From the records below, copy each line in which the string "Massimizzazione" occurs.

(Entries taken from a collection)
•••••

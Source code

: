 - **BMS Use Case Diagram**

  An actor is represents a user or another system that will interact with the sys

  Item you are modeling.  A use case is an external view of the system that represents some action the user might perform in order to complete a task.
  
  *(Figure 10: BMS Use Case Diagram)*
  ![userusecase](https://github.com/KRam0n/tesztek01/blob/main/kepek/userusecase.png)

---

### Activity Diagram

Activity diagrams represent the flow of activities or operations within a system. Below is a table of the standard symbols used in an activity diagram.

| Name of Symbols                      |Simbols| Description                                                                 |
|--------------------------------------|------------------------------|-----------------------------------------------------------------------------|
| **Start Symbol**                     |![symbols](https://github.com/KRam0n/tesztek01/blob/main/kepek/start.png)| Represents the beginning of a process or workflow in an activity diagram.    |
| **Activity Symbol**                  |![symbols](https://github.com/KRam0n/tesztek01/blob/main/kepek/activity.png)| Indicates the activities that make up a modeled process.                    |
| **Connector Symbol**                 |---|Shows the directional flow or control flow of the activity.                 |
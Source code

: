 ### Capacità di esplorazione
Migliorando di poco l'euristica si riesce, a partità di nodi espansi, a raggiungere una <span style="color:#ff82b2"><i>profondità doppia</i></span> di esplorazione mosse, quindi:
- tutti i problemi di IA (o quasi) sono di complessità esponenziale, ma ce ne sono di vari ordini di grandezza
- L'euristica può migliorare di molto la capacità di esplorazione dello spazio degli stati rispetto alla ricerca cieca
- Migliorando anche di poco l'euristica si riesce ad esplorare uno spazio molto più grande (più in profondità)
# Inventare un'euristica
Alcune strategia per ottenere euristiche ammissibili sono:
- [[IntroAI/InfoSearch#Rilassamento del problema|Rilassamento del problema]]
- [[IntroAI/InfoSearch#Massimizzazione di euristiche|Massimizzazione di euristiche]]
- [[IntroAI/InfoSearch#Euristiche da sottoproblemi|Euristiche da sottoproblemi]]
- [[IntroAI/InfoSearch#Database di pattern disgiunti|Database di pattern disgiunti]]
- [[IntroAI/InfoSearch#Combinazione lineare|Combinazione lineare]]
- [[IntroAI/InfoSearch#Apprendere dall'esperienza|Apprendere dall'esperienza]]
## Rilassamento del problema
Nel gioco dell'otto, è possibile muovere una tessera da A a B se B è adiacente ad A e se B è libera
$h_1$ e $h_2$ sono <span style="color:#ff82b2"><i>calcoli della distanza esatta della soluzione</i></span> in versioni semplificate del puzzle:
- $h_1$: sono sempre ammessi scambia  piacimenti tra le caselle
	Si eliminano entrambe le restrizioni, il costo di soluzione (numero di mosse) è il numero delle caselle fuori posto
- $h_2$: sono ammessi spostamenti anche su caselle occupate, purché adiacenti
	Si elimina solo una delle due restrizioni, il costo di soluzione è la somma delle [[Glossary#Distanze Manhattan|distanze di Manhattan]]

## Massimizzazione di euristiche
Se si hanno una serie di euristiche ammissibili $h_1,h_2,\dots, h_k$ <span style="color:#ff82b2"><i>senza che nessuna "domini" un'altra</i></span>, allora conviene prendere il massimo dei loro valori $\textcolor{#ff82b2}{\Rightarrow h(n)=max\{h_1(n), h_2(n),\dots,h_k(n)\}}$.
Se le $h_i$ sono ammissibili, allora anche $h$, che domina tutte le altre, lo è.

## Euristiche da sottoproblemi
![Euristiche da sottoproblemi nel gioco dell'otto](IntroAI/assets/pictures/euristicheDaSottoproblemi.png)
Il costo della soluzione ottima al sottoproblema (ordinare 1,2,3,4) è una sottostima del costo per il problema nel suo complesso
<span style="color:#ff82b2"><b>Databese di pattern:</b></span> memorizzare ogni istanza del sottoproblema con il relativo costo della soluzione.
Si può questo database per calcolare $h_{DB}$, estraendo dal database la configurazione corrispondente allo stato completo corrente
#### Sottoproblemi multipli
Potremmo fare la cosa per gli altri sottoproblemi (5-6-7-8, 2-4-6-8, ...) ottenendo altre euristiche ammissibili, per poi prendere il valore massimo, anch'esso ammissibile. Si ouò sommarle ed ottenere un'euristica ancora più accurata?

•••••

→ **Exercise response**
- [[IntroAI/InfoSearch#Massimizzazione di euristiche|Massimizzazione di euristiche]]
## Massimizzazione di euristiche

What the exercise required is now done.